### Problem to work on
Return only those lines of the records below in which "regression" appears.

START Data in this exercise

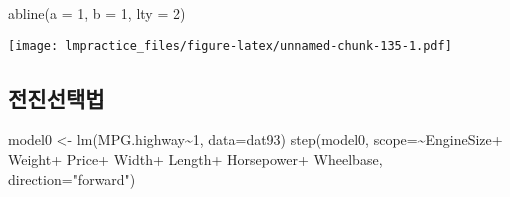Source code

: \documentclass[
]{book}
\newenvironment{Shaded}{\begin{snugshade}}{\end{snugshade}}
\newcommand{\AttributeTok}[1]{\textcolor[rgb]{0.77,0.63,0.00}{#1}}
\newcommand{\DecValTok}[1]{\textcolor[rgb]{0.00,0.00,0.81}{#1}}
\newcommand{\FunctionTok}[1]{\textcolor[rgb]{0.00,0.00,0.00}{#1}}
\newcommand{\NormalTok}[1]{#1}
\newcommand{\OtherTok}[1]{\textcolor[rgb]{0.56,0.35,0.01}{#1}}
\newcommand{\SpecialCharTok}[1]{\textcolor[rgb]{0.00,0.00,0.00}{#1}}
\newcommand{\StringTok}[1]{\textcolor[rgb]{0.31,0.60,0.02}{#1}}
\begin{document}
\begin{Shaded}
\begin{Highlighting}[]
\FunctionTok{abline}\NormalTok{(}\AttributeTok{a =} \DecValTok{1}\NormalTok{, }\AttributeTok{b =} \DecValTok{1}\NormalTok{, }\AttributeTok{lty =} \DecValTok{2}\NormalTok{)}
\end{Highlighting}
\end{Shaded}

\texttt{[image: lmpractice\_files/figure-latex/unnamed-chunk-135-1.pdf]}

\hypertarget{uxc804uxc9c4uxc120uxd0dduxbc95-1}{%
\subsection{전진선택법}\label{uxc804uxc9c4uxc120uxd0dduxbc95-1}}

\begin{Shaded}
\begin{Highlighting}[]
\NormalTok{model0 }\OtherTok{\textless{}{-}} \FunctionTok{lm}\NormalTok{(MPG.highway}\SpecialCharTok{\textasciitilde{}}\DecValTok{1}\NormalTok{, }\AttributeTok{data=}\NormalTok{dat93)}
\FunctionTok{step}\NormalTok{(model0,  }\AttributeTok{scope=}\SpecialCharTok{\textasciitilde{}}\NormalTok{EngineSize}\SpecialCharTok{+}\NormalTok{ Weight}\SpecialCharTok{+}\NormalTok{ Price}\SpecialCharTok{+}\NormalTok{ Width}\SpecialCharTok{+}\NormalTok{ Length}\SpecialCharTok{+}\NormalTok{ Horsepower}\SpecialCharTok{+}\NormalTok{ Wheelbase, }\AttributeTok{direction=}\StringTok{"forward"}\NormalTok{)}
\end{Highlighting}
\end{Shaded}
\end{document}
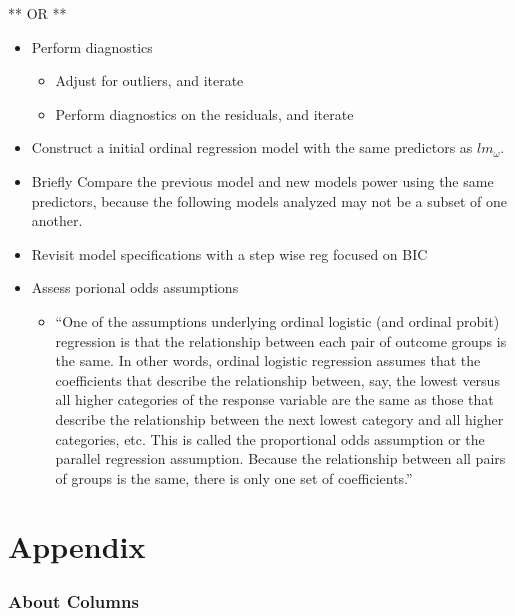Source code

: \documentclass[]{article}
\providecommand{\tightlist}{%
  \setlength{\itemsep}{0pt}\setlength{\parskip}{0pt}}
\begin{document}
** OR **

\begin{itemize}
\tightlist
\item
  Perform diagnostics

  \begin{itemize}
  \tightlist
  \item
    Adjust for outliers, and iterate
  \item
    Perform diagnostics on the residuals, and iterate
  \end{itemize}
\item
  Construct a initial ordinal regression model with the same predictors
  as \(lm_\omega\).
\item
  Briefly Compare the previous model and new models power using the same
  predictors, because the following models analyzed may not be a subset
  of one another.
\item
  Revisit model specifications with a step wise reg focused on BIC
\item
  Assess porional odds assumptions

  \begin{itemize}
  \tightlist
  \item
    ``One of the assumptions underlying ordinal logistic (and ordinal
    probit) regression is that the relationship between each pair of
    outcome groups is the same. In other words, ordinal logistic
    regression assumes that the coefficients that describe the
    relationship between, say, the lowest versus all higher categories
    of the response variable are the same as those that describe the
    relationship between the next lowest category and all higher
    categories, etc. This is called the proportional odds assumption or
    the parallel regression assumption. Because the relationship between
    all pairs of groups is the same, there is only one set of
    coefficients.''
  \end{itemize}
\end{itemize}

\hypertarget{appendix}{%
\section{Appendix}\label{appendix}}

\hypertarget{about-columns}{%
\subsubsection{About Columns}\label{about-columns}}
\end{document}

END Data in this exercise

### Answer to this task
  Construct a initial ordinal regression model with the same predictors
    probit) regression is that the relationship between each pair of
    regression assumes that the coefficients that describe the
    the parallel regression assumption. Because the relationship between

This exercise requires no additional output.